Indian refiners pause new Russian oil orders, await clarity, sources say

Sources told Reuters on Tuesday that Indian refiners had not placed any new orders to purchase Russian oil since the sanctions were implemented, because they awaited clarification from both the government and their suppliers. Sources who declined to be identified because they were not authorized to speak with the media said that some refiners use the spot market to meet their crude needs. Sources claim that Indian Oil, a state-run company, has published a tender to purchase oil. Meanwhile Reliance Industries increased its purchases on spot markets.

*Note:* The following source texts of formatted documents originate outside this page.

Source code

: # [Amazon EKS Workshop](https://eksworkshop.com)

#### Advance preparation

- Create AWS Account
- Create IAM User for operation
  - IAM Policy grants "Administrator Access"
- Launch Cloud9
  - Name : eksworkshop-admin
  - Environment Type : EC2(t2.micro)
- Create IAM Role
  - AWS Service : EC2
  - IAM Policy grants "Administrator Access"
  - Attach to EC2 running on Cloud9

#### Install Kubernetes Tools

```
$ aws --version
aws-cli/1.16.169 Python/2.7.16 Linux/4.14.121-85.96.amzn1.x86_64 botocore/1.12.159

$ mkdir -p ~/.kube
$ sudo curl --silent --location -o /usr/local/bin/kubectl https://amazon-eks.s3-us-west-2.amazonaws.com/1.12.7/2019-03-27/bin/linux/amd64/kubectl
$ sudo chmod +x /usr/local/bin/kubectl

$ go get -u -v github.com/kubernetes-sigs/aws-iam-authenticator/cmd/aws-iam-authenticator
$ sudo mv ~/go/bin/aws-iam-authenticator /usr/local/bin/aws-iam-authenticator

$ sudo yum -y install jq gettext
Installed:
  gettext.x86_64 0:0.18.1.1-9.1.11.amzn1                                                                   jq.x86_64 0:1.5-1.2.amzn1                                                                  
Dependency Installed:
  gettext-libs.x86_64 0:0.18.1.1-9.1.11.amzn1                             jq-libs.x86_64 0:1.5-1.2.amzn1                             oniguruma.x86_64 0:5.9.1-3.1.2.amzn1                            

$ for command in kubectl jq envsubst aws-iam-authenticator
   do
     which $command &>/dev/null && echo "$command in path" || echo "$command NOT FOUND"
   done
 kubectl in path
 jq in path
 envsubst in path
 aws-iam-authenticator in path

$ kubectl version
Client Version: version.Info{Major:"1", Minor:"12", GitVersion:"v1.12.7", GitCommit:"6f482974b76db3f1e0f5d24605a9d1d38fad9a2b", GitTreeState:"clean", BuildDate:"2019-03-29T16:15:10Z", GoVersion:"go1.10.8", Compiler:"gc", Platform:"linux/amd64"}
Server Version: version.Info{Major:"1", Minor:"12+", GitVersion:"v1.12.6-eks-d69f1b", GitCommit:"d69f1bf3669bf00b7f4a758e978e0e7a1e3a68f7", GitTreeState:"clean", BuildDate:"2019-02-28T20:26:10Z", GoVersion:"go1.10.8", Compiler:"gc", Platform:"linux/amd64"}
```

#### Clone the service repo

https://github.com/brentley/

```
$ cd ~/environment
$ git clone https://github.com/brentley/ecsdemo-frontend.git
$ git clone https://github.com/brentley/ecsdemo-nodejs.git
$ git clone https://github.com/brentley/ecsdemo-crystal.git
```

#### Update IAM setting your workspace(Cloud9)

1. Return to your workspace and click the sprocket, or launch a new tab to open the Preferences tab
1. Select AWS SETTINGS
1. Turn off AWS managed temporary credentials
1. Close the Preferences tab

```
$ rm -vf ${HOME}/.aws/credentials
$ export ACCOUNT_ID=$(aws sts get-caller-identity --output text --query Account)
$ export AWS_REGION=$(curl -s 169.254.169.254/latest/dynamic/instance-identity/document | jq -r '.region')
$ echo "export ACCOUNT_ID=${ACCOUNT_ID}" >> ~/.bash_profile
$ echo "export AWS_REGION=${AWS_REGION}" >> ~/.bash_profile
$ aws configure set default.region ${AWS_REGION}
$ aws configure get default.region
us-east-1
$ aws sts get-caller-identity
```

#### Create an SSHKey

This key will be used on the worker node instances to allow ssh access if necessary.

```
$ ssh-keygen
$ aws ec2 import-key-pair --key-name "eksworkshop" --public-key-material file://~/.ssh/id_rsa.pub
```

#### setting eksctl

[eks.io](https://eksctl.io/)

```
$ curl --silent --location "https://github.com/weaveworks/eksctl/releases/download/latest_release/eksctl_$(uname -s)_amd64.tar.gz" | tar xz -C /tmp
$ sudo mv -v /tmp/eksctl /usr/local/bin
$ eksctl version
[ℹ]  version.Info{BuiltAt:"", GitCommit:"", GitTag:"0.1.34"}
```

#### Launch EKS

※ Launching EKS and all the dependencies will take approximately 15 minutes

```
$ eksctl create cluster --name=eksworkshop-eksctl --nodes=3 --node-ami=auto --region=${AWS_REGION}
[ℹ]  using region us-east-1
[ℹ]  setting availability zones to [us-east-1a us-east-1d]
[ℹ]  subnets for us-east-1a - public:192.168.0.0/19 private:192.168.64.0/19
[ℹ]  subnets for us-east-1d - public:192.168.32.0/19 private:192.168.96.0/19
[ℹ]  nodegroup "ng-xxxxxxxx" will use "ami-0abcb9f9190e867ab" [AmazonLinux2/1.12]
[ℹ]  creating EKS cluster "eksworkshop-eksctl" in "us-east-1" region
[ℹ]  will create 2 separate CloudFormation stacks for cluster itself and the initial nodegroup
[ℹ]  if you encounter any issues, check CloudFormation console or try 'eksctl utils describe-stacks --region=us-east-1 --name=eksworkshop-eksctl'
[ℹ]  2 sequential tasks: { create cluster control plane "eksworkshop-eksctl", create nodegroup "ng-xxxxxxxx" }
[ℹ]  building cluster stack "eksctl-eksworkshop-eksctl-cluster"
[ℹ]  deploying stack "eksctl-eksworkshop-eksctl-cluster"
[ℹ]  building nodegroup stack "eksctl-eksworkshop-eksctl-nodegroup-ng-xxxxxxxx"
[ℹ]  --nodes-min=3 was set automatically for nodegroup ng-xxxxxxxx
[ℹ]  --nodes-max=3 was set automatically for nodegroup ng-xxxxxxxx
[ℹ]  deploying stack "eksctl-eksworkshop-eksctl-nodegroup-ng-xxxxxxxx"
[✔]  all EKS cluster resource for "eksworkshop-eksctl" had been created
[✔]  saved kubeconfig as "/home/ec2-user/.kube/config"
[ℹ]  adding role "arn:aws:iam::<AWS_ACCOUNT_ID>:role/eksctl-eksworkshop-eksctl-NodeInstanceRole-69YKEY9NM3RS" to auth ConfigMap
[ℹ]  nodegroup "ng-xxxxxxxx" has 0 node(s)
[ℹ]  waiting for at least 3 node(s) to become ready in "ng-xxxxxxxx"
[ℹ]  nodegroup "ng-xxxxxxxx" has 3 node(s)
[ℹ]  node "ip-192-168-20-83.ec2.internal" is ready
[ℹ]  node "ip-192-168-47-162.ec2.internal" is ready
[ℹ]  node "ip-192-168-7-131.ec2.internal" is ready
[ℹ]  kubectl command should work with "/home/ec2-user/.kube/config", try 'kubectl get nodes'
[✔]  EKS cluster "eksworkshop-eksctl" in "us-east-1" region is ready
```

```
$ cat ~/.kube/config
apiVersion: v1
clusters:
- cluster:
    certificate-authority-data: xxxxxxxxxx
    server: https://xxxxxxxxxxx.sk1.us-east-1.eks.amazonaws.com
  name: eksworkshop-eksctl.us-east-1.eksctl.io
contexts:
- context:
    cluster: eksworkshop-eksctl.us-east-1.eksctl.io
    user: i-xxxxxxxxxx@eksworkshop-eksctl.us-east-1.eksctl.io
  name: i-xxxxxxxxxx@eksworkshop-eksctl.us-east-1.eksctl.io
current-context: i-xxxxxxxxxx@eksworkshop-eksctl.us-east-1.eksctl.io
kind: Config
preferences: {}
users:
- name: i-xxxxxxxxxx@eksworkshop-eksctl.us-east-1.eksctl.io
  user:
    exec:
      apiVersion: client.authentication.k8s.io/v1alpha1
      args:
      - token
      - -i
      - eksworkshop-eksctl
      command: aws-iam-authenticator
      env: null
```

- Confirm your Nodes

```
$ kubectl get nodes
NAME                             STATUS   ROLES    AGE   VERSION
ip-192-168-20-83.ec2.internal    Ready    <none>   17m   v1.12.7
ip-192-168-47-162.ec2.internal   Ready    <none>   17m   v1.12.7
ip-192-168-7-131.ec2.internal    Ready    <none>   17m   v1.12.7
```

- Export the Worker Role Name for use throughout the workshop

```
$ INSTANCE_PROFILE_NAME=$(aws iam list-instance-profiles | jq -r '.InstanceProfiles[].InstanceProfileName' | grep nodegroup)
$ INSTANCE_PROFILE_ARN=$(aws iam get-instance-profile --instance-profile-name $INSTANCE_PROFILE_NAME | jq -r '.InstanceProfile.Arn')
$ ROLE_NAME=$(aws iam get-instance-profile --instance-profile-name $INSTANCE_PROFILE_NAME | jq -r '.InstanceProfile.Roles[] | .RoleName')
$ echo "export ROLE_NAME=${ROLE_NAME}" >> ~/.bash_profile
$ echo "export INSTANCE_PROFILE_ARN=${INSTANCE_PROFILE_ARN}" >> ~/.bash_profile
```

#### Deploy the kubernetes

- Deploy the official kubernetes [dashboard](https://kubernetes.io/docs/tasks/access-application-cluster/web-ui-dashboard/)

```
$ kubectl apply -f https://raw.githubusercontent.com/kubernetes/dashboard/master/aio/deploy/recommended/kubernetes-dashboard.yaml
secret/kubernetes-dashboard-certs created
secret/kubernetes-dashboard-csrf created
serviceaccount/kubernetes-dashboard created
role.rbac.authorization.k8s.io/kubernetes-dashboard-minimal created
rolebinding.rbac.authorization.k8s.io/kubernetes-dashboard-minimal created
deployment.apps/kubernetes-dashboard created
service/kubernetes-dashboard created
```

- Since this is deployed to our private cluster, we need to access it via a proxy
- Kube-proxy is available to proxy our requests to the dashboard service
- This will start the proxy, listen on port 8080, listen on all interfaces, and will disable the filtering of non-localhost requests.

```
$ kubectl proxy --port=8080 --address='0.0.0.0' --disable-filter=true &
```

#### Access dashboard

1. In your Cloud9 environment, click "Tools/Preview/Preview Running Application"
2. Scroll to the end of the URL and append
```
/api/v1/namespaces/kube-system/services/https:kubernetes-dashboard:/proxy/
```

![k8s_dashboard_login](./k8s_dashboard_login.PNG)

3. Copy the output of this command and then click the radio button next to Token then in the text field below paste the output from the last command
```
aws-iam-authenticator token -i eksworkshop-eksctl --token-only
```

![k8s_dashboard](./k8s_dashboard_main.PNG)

EU pools companies' requests to buy more non Russian gas

In the coming weeks the European Union will begin pooling the demand for gas from European companies, said its energy commissioner, as it attempts to accelerate its efforts to phase-out Russian energy. The EU is currently negotiating proposals that would ban all Russian gas and oil imports by the end of January 2028. Last week, sanctions were adopted to ban Russian gas liquefied earlier, in January 2027. This will force countries that still receive Russian gas to terminate their contracts and find alternative suppliers.

Russell: China's imports of major commodities, other than iron ore, are decreasing.

Iron ore, a commodity that has been resilient in spite of the pressure on the steel industry, was the exception to the trend. The General Administration of Customs released data on Friday showing that crude oil, natural gases, copper, and coal have all declined since September. In October, China, the largest crude oil importer in the world, had arrivals of 11,39 million barrels a day (bpd). This was the third consecutive monthly decrease and down from 11,50 million bpd. Most likely, the easing of oil imports is a reflection on the higher global prices at the time that October cargoes were arranged.

EUROPE GAS-European gas prices rangebound amid softer demand

Gas prices in the Netherlands and Britain traded within a narrow range Tuesday morning as temperatures remained stable and heating demand was lower. The supply of LNG and Liquefied Natural Gas (LNG), as well as that from Norway, remained stable. LSEG data shows that the benchmark Dutch front-month contract was up 0.10 euros at 31.65 Euro per Megawatt Hour (MWh), which is $10.78/mmBtu at 0934 GMT. The Dutch day-ahead contracts was up by 0.23 euros at 31.71 Euro/MWh. The British gas front-month contract dropped 0.05 pence, to 79.05 p/therm.